→ **Required action**: Your answer should hold every line of the records below that contains the string "qquad".

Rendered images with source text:
= Beginning of Section =
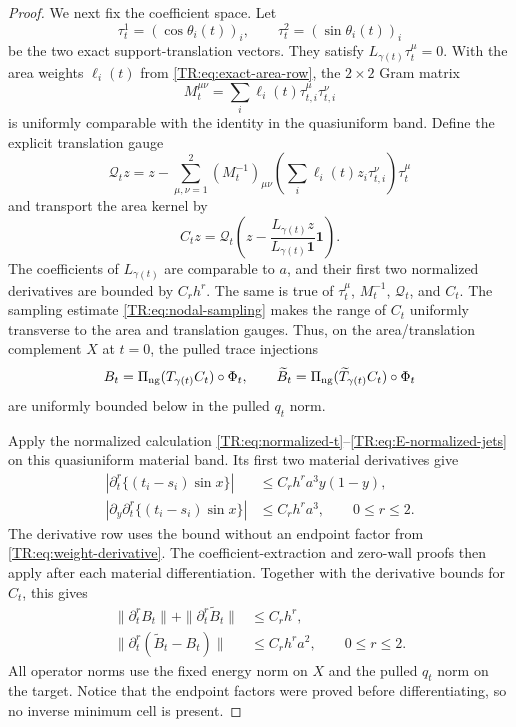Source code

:\begin{proof}
We next fix the coefficient space.  Let
\[
 \tau_t^1=(\cos\theta_i(t))_i,\qquad
 \tau_t^2=(\sin\theta_i(t))_i
\]
be the two exact support-translation vectors.  They satisfy
$L_{\gamma(t)}\tau_t^\mu=0$.  With the area weights
$\ell_i(t)$ from \eqref{TR:eq:exact-area-row}, the $2\times2$ Gram matrix
\[
 M_t^{\mu\nu}=\sum_i\ell_i(t)\tau_{t,i}^\mu\tau_{t,i}^\nu
\]
is uniformly comparable with the identity in the quasiuniform band.
Define the explicit translation gauge
\begin{equation}\label{TR:eq:translation-gauge}
 \mathcal Q_tz=z-\sum_{\mu,\nu=1}^2
 (M_t^{-1})_{\mu\nu}
 \left(\sum_i\ell_i(t)z_i\tau_{t,i}^\nu\right)\tau_t^\mu
\end{equation}
and transport the area kernel by
\begin{equation}\label{TR:eq:area-transport}
 C_tz=\mathcal Q_t\left(
 z-\frac{L_{\gamma(t)}z}{L_{\gamma(t)}\mathbf1}\mathbf1\right).
\end{equation}
The coefficients of $L_{\gamma(t)}$ are comparable to $a$, and their
first two normalized derivatives are bounded by $C_rh^r$.  The same is
true of $\tau_t^\mu$, $M_t^{-1}$, $\mathcal Q_t$, and $C_t$.
The sampling estimate \eqref{TR:eq:nodal-sampling} makes the range of
$C_t$ uniformly transverse to the area and translation gauges.  Thus,
on the area/translation complement $X$ at $t=0$, the pulled trace injections
\begin{equation*}
 B_t=\PiNG(T_{\gamma(t)}C_t)\circ\Phi_t,
 \qquad
 \widetilde B_t=\PiNG(\widetilde T_{\gamma(t)}C_t)\circ\Phi_t
\end{equation*}
are uniformly bounded below in the pulled $q_t$ norm.

Apply the normalized calculation
\eqref{TR:eq:normalized-t}--\eqref{TR:eq:E-normalized-jets} on this
quasiuniform material band.  Its first two material derivatives give
\begin{align}
 \left|\partial_t^r\{(t_i-s_i)\sin x\}\right|
 &\le C_rh^ra^3y(1-y),\label{TR:eq:material-E-value}\\
 \left|\partial_y\partial_t^r\{(t_i-s_i)\sin x\}\right|
 &\le C_rh^ra^3,\qquad 0\le r\le2.
 \label{TR:eq:material-E-derivative}
\end{align}
The derivative row uses the bound without an endpoint factor from
\eqref{TR:eq:weight-derivative}.  The coefficient-extraction and zero-wall
proofs then apply after each material differentiation.  Together with
the derivative bounds for $C_t$, this gives
\begin{align}
 \|\partial_t^rB_t\|+\|\partial_t^r\widetilde B_t\|
 &\le C_rh^r,
 \label{TR:eq:B-material}\\
 \|\partial_t^r(\widetilde B_t-B_t)\|
 &\le C_rh^ra^2,\qquad 0\le r\le2.
 \label{TR:eq:DeltaB-material}
\end{align}
All operator norms use the fixed energy norm on $X$ and the pulled
$q_t$ norm on the target.  Notice that the endpoint factors were proved
before differentiating, so no inverse minimum cell is present.


\end{proof}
= End of Section =
→ **Answer box**:
 \tau_t^1=(\cos\theta_i(t))_i,\qquad
 \qquad
 &\le C_rh^ra^3,\qquad 0\le r\le2.
 &\le C_rh^ra^2,\qquad 0\le r\le2.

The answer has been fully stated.